How to start an online coaching business
To start an online coaching business, four decisions have to be made in order: legal framework and insurance, definition of your offer, minimum delivery tools, and a basic online presence. Everything else (full website, brand identity, content strategy, SEO) can and should wait until your offer has been validated by the first paying clients. Coaches who try to do everything at once usually spend six months on a logo and a site without signing a single client.
This article breaks down each of these four decisions, gives a realistic timeline (30 to 60 days to be operational, three to six months to reach your first ten clients), and lists what can safely be postponed.
First, do you have the right to practice?
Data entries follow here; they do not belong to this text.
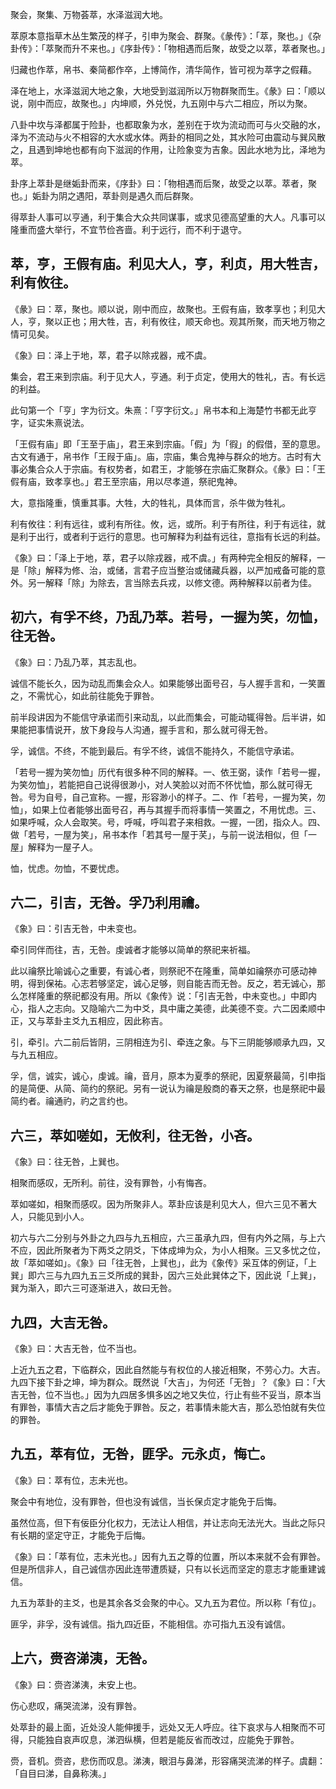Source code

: 
聚会，聚集、万物荟萃，水泽滋润大地。

萃原本意指草木丛生繁茂的样子，引申为聚会、群聚。《彖传》：「萃，聚也。」《杂卦传》：「萃聚而升不来也。」《序卦传》：「物相遇而后聚，故受之以萃，萃者聚也。」

归藏也作萃，帛书、秦简都作卒，上博简作，清华简作，皆可视为萃字之假藉。

泽在地上，水泽滋润大地之象，大地受到滋润所以万物群聚而生。《彖》曰：「顺以说，刚中而应，故聚也。」内坤顺，外兑悦，九五刚中与六二相应，所以为聚。

八卦中坎与泽都属于险卦，也都取象为水，差别在于坎为流动而可与火交融的水，泽为不流动与火不相容的大水或水体。两卦的相同之处，其水险可由震动与巽风散之，且遇到坤地也都有向下滋润的作用，让险象变为吉象。因此水地为比，泽地为萃。

卦序上萃卦是继姤卦而来，《序卦》曰：「物相遇而后聚，故受之以萃。萃者，聚也。」姤卦为阴之遇阳，萃卦则是遇久而后群聚。

得萃卦人事可以亨通，利于集合大众共同谋事，或求见德高望重的大人。凡事可以隆重而盛大举行，不宜节俭吝啬。利于远行，而不利于退守。

## 萃，亨，王假有庙。利见大人，亨，利贞，用大牲吉，利有攸往。

《彖》曰：萃，聚也。顺以说，刚中而应，故聚也。王假有庙，致孝享也；利见大人，亨，聚以正也；用大牲，吉，利有攸往，顺天命也。观其所聚，而天地万物之情可见矣。

《象》曰：泽上于地，萃，君子以除戎器，戒不虞。

集会，君王来到宗庙。利于见大人，亨通。利于贞定，使用大的牲礼，吉。有长远的利益。

此句第一个「亨」字为衍文。朱熹：「亨字衍文。」帛书本和上海楚竹书都无此亨字，证实朱熹说法。

「王假有庙」即「王至于庙」，君王来到宗庙。「假」为「徦」的假借，至的意思。古文有通于，帛书作「王叚于庙」。庙，宗庙，集合鬼神与群众的地方。古时有大事必集合众人于宗庙。有权势者，如君王，才能够在宗庙汇聚群众。《彖》曰：「王假有庙，致孝享也。」君王至宗庙，用以尽孝道，祭祀鬼神。

大，意指隆重，慎重其事。大牲，大的牲礼，具体而言，杀牛做为牲礼。

利有攸往：利有远往，或利有所往。攸，远，或所。利于有所往，利于有远往，就是利于出行，或者利于远行的意思。也可解释为利益有远往，意指有长远的利益。

《象》曰：「泽上于地，萃，君子以除戎器，戒不虞。」有两种完全相反的解释，一是「除」解释为修、治，或储，言君子应当整治或储藏兵器，以严加戒备可能的意外。另一解释「除」为除去，言当除去兵戎，以修文德。两种解释以前者为佳。

## 初六，有孚不终，乃乱乃萃。若号，一握为笑，勿恤，往无咎。

《象》曰：乃乱乃萃，其志乱也。

诚信不能长久，因为动乱而集会众人。如果能够出面号召，与人握手言和，一笑置之，不需忧心，如此前往能免于罪咎。

前半段讲因为不能信守承诺而引来动乱，以此而集会，可能动辄得咎。后半讲，如果能把事情说开，放下身段与人沟通，握手言和，那么就可得无咎。

孚，诚信。不终，不能到最后。有孚不终，诚信不能持久，不能信守承诺。

「若号一握为笑勿恤」历代有很多种不同的解释。一、依王弼，读作「若号一握，为笑勿恤」，若能把自己说得很渺小，对人笑脸以对而不怀忧恤，那么就可得无咎。号为自号，自己宣称。一握，形容渺小的样子。二、作「若号，一握为笑，勿恤」，如果上位者能够出面号召，再与其握手而将事情一笑置之，不用忧虑。三、如果呼喊，众人会取笑。号，呼喊，呼叫君子来相救。一握，一团，指众人。四、做「若号，一屋为笑」，帛书本作「若其号一屋于芺」，与前一说法相似，但「一屋」解释为一屋子人。

恤，忧虑。勿恤，不要忧虑。

## 六二，引吉，无咎。孚乃利用禴。

《象》曰：引吉无咎，中未变也。

牵引同伴而往，吉，无咎。虔诚者才能够以简单的祭祀来祈福。

此以禴祭比喻诚心之重要，有诚心者，则祭祀不在隆重，简单如禴祭亦可感动神明，得到保祐。心志若够坚定，诚心足够，则自能吉而无咎。反之，若无诚心，那么怎样隆重的祭祀都没有用。所以《象传》说：「引吉无咎，中未变也。」中即内心，指人之志向。又隐喻六二为中爻，具中庸之美德，此美德不变。六二因柔顺中正，又与萃卦主爻九五相应，因此称吉。

引，牵引。六二前后皆阴，三阴相连为引、牵连之象。与下三阴能够顺承九四，又与九五相应。

孚，信，诚实，诚心，虔诚。禴，音月，原本为夏季的祭祀，因夏祭最简，引申指的是简便、从简、简约的祭祀。另有一说认为禴是殷商的春天之祭，也是祭祀中最简约者。禴通礿，礿之言约也。

## 六三，萃如嗟如，无攸利，往无咎，小吝。

《象》曰：往无咎，上巽也。

相聚而感叹，无所利。前往，没有罪咎，小有悔吝。

萃如嗟如，相聚而感叹。因为所聚非人。萃卦应该是利见大人，但六三见不著大人，只能见到小人。

初六与六二分别与外卦之九四与九五相应，六三虽承九四，但有内外之隔，与上六不应，因此所聚者为下两爻之阴爻，下体成坤为众，为小人相聚。三又多忧之位，故「萃如嗟如」。《象》曰「往无咎，上巽也」，此为《象传》采互体的例证，「上巽」即六三与九四九五三爻所成的巽卦，因六三处此巽体之下，因此说「上巽」，巽为渐入，即六三可逐渐进入，故曰无咎。

## 九四，大吉无咎。

《象》曰：大吉无咎，位不当也。

上近九五之君，下临群众，因此自然能与有权位的人接近相聚，不劳心力。大吉。九四下接下卦之坤，坤为群众。既然说「大吉」，为何还「无咎」？《象》曰：「大吉无咎，位不当也。」因为九四居多惧多凶之地又失位，行止有些不妥当，原本当有罪咎，事情大吉之后才能免于罪咎。反之，若事情未能大吉，那么恐怕就有失位的罪咎。

## 九五，萃有位，无咎，匪孚。元永贞，悔亡。

《象》曰：萃有位，志未光也。

聚会中有地位，没有罪咎，但也没有诚信，当长保贞定才能免于后悔。

虽然位高，但下有佞臣分化权力，无法让人相信，并让志向无法光大。当此之际只有长期的坚定守正，才能免于后悔。

《象》曰：「萃有位，志未光也。」因有九五之尊的位置，所以本来就不会有罪咎。但是所信非人，自己诚信亦因此连带遭质疑，只有以长远而坚定的意志才能重建诚信。

九五为萃卦的主爻，也是其余各爻会聚的中心。又九五为君位。所以称「有位」。

匪孚，非孚，没有诚信。指九四近臣，不能相信。亦可指九五没有诚信。

## 上六，赍咨涕洟，无咎。

《象》曰：赍咨涕洟，未安上也。

伤心悲叹，痛哭流涕，没有罪咎。

处萃卦的最上面，近处没人能伸援手，远处又无人呼应。往下哀求与人相聚而不可得，只能独自哀声叹息，涕泗纵横，但若是能反省而改过，应能免于罪咎。

赍，音机。赍咨，悲伤而叹息。涕洟，眼泪与鼻涕，形容痛哭流涕的样子。虞翻：「自目曰涕，自鼻称洟。」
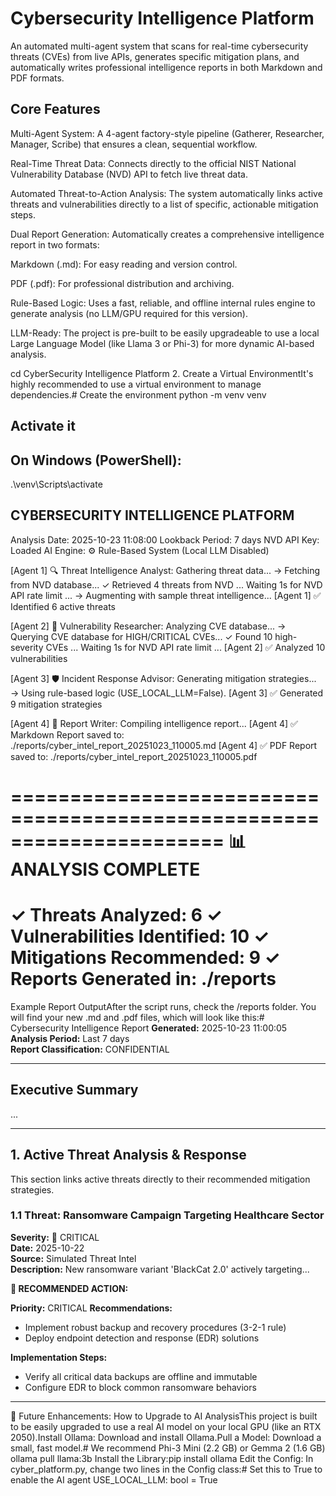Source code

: # Cybersecurity Intelligence Platform
An automated multi-agent system that scans for real-time cybersecurity threats (CVEs) from live APIs, generates specific mitigation plans, and automatically writes professional intelligence reports in both Markdown and PDF formats.

## Core Features

Multi-Agent System: A 4-agent factory-style pipeline (Gatherer, Researcher, Manager, Scribe) that ensures a clean, sequential workflow.

Real-Time Threat Data: Connects directly to the official NIST National Vulnerability Database (NVD) API to fetch live threat data.

Automated Threat-to-Action Analysis: The system automatically links active threats and vulnerabilities directly to a list of specific, actionable mitigation steps.

Dual Report Generation: Automatically creates a comprehensive intelligence report in two formats:

Markdown (.md): For easy reading and version control.

PDF (.pdf): For professional distribution and archiving.

Rule-Based Logic: Uses a fast, reliable, and offline internal rules engine to generate analysis (no LLM/GPU required for this version).

LLM-Ready: The project is pre-built to be easily upgradeable to use a local Large Language Model (like Llama 3 or Phi-3) for more dynamic AI-based analysis.

cd CyberSecurity Intelligence Platform
2. Create a Virtual EnvironmentIt's highly recommended to use a virtual environment to manage dependencies.# Create the environment
python -m venv venv

## Activate it
## On Windows (PowerShell):
.\venv\Scripts\activate

## CYBERSECURITY INTELLIGENCE PLATFORM

Analysis Date: 2025-10-23 11:08:00
Lookback Period: 7 days
NVD API Key: Loaded
AI Engine: ⚙️ Rule-Based System (Local LLM Disabled)

[Agent 1] 🔍 Threat Intelligence Analyst: Gathering threat data...
  → Fetching from NVD database...
  ✓ Retrieved 4 threats from NVD
  ... Waiting 1s for NVD API rate limit ...
  → Augmenting with sample threat intelligence...
[Agent 1] ✅ Identified 6 active threats

[Agent 2] 🔬 Vulnerability Researcher: Analyzing CVE database...
  → Querying CVE database for HIGH/CRITICAL CVEs...
  ✓ Found 10 high-severity CVEs
  ... Waiting 1s for NVD API rate limit ...
[Agent 2] ✅ Analyzed 10 vulnerabilities

[Agent 3] 🛡️ Incident Response Advisor: Generating mitigation strategies...
  → Using rule-based logic (USE_LOCAL_LLM=False).
[Agent 3] ✅ Generated 9 mitigation strategies

[Agent 4] 📝 Report Writer: Compiling intelligence report...
[Agent 4] ✅ Markdown Report saved to: ./reports/cyber_intel_report_20251023_110005.md
[Agent 4] ✅ PDF Report saved to: ./reports/cyber_intel_report_20251023_110005.pdf

======================================================================
📊 ANALYSIS COMPLETE
======================================================================
✓ Threats Analyzed: 6
✓ Vulnerabilities Identified: 10
✓ Mitigations Recommended: 9
✓ Reports Generated in: ./reports
======================================================================
Example Report OutputAfter the script runs, check the /reports folder. You will find your new .md and .pdf files, which will look like this:# Cybersecurity Intelligence Report
**Generated:** 2025-10-23 11:00:05  
**Analysis Period:** Last 7 days  
**Report Classification:** CONFIDENTIAL

---

## Executive Summary
...

---

## 1. Active Threat Analysis & Response
This section links active threats directly to their recommended mitigation strategies.

### 1.1 Threat: Ransomware Campaign Targeting Healthcare Sector

**Severity:** 🔴 CRITICAL  
**Date:** 2025-10-22  
**Source:** Simulated Threat Intel  
**Description:** New ransomware variant 'BlackCat 2.0' actively targeting...

**🔵 RECOMMENDED ACTION:**

**Priority:** CRITICAL
**Recommendations:**
- Implement robust backup and recovery procedures (3-2-1 rule)
- Deploy endpoint detection and response (EDR) solutions

**Implementation Steps:**
- Verify all critical data backups are offline and immutable
- Configure EDR to block common ransomware behaviors

---
🚀 Future Enhancements: How to Upgrade to AI AnalysisThis project is built to be easily upgraded to use a real AI model on your local GPU (like an RTX 2050).Install Ollama: Download and install Ollama.Pull a Model: Download a small, fast model.# We recommend Phi-3 Mini (2.2 GB) or Gemma 2 (1.6 GB)
ollama pull llama:3b
Install the Library:pip install ollama
Edit the Config: In cyber_platform.py, change two lines in the Config class:# Set this to True to enable the AI agent
USE_LOCAL_LLM: bool = True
The legal prerequisite. Often overlooked or underestimated, even though it conditions everything else.
The certifications you need
In France, a state-recognized diploma is required to coach for a fee: BPJEPS AF, DEUST, or a STAPS bachelor's degree in education and movement. In English-speaking countries, the equivalents are NSCA, NASM, ACE, NCSF and similar. Private online certifications, however well-known, don't have the legal weight of a state diploma in France.
If you're already certified, this section is just a check. If you're not, postpone the rest of the setup until your certification is in hand. Operating without it isn't just a regulatory risk, it also limits your ability to take out professional liability insurance.
Professional liability insurance
Required to practice. It covers harm caused to a client (injury, inadequate advice, equipment incidents). Typical cost: 80 to 200 € per year for online-focused coaching, more if you also coach in person. Subscribe through a generalist insurer or a sport-specialized broker.
Don't skip this one. A single injury claim without coverage can erase several years of revenue.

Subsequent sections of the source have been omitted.